Insuffisance cardiaque : les défibrillateurs encore utiles ?
WASHINGTON, 6 juillet 2017 (APMnews) - L'amélioration des traitements médicamenteux de l'insuffisance cardiaque depuis 20 ans a permis de diviser de près de moitié le risque de mort subite, ce qui conduit à s'interroger sur le bénéfice que peut encore apporter aujourd'hui l'implantation d'un défibrillateur, estiment les auteurs d'une analyse publiée dans le New England Journal of Medicine (NEJM) jeudi.
De nombreux patients souffrant d'insuffisance cardiaque avec fraction d'éjection réduite décèdent subitement. Mais les traitements recommandés -bloqueurs du système rénine-angiotensine, bêta-bloquants, antagonistes du récepteur des minéralocorticoïdes et, plus récemment, valsartan-sacubitril (Entresto*, Novartis)- diminuent le risque de mort subite.
Moins le risque de mort subite est élevé, moins les défibrillateurs implantables, dont le rôle est de stopper les fibrillations ventriculaires et empêcher les arrêts cardiaques, conservent un intérêt. Li Shen de l'université de Glasgow (Royaume-Uni) et ses collègues se sont penchés sur cette question.
Ils se sont intéressés précisément au risque de mort subite dans 12 essais sur des traitements médicamenteux de l'insuffisance cardiaque répartis sur une période allant de mars 1995 (début de l'essai le plus ancien inclus, RALES) à mars 2014 (fin de l'essai le plus récent, PARADIGM-HF). Au total, 40.195 patients ont été étudiés (aucun n'avait de défibrillateur implanté lors de l'inclusion).

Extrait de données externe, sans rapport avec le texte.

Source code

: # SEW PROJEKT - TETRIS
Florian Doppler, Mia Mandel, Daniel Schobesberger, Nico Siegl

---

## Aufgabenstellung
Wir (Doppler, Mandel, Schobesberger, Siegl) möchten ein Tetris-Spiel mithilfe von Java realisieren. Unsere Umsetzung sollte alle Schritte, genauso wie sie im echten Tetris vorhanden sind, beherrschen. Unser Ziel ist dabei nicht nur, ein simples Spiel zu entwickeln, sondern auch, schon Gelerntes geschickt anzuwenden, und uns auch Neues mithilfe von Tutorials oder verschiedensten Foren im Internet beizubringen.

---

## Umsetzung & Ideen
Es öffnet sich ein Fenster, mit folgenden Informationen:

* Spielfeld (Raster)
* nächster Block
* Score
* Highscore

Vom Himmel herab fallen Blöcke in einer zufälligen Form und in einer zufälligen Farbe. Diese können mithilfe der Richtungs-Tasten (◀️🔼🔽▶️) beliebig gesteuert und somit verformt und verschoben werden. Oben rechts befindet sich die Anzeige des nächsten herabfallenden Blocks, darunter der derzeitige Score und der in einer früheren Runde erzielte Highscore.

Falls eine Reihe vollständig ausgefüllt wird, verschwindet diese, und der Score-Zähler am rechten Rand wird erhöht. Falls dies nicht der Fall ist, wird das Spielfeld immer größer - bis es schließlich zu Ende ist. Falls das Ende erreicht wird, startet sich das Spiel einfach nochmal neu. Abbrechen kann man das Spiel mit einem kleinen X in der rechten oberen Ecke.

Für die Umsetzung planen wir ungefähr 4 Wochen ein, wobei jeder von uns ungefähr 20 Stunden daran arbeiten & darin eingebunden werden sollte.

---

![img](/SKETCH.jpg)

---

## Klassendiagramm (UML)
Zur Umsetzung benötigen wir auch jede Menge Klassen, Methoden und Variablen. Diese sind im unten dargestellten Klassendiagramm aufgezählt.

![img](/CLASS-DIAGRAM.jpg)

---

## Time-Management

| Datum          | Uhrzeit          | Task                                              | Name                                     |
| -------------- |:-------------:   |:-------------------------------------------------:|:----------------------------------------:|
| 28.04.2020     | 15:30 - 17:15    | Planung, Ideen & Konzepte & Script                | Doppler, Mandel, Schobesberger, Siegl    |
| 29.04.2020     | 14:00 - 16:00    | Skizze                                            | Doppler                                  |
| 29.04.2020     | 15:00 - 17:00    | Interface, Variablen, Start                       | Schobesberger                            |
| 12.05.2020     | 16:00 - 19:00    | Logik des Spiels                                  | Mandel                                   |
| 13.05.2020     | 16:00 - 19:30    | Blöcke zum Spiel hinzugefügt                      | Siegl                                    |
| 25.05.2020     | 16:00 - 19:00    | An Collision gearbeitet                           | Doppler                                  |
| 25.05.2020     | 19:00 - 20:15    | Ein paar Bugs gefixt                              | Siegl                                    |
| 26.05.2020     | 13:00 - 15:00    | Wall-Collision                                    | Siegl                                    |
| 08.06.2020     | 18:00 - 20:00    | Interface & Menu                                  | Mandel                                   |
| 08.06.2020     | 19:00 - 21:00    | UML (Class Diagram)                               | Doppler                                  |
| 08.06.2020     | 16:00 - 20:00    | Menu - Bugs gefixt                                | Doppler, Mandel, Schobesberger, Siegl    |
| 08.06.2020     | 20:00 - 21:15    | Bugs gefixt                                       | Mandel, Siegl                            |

Les chercheurs ont constaté que, globalement, le risque de mort subite a diminué de 44% entre la première et la dernière étude. Le risque annuel est passé de 6,5% à 3,3%.

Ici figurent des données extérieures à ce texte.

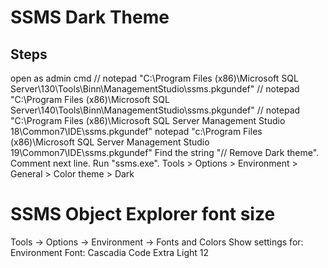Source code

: # SSMS Dark Theme

## Steps
open as admin cmd
// notepad "C:\Program Files (x86)\Microsoft SQL Server\130\Tools\Binn\ManagementStudio\ssms.pkgundef"
// notepad "C:\Program Files (x86)\Microsoft SQL Server\140\Tools\Binn\ManagementStudio\ssms.pkgundef"
// notepad "C:\Program Files (x86)\Microsoft SQL Server Management Studio 18\Common7\IDE\ssms.pkgundef"
notepad "c:\Program Files (x86)\Microsoft SQL Server Management Studio 19\Common7\IDE\ssms.pkgundef"
Find the string "// Remove Dark theme".
Comment next line.
Run "ssms.exe".
Tools > Options > Environment > General > Color theme > Dark

# SSMS Object Explorer font size
Tools → Options → Environment → Fonts and Colors
Show settings for: Environment
Font: Cascadia Code Extra Light 12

Cette diminution du risque "suggère qu'il pourrait être difficile de montrer un bénéfice significatif de l'implantation d'un défibrillateur en prévention primaire chez la majorité des patients ayant une insuffisance cardiaque avec fraction d'éjection réduite, dans la période actuelle", commentent les auteurs.
Ils citent en exemple l'étude DANISH, publiée en 2016, dans laquelle il n'a pas été montré de baisse de mortalité, chez des patients dont le traitement pharmacologique était optimal.
Il s'agissait toutefois du sous-groupe de patients dont l'insuffisance cardiaque à fraction d'éjection diminuée était d'origine non-ischémique. Il pourrait rester des patients ayant une maladie d'origine ischémique avec une cicatrice myocardique, facteur de dysrythmie, qui continueraient à être à haut risque et donc à bénéficier du défibrillateur implantable.
Il y a donc un besoin de critères clairs de pronostic qui permettraient d'identifier les patients continuant à être à haut risque.
Par ailleurs, les auteurs estiment que le délai de 3 mois après le début d'un traitement pharmacologique pour décider de l'implantation d'un défibrillateur est trop court. Avec les multiples traitements actuels, il faut 6 à 12 mois avant que tous les médicaments aient été correctement titrés puis que le remodelage inverse du ventricule soit terminé, et ce n'est qu'à ce moment qu'on peut décider si oui ou non il faut un défibrillateur.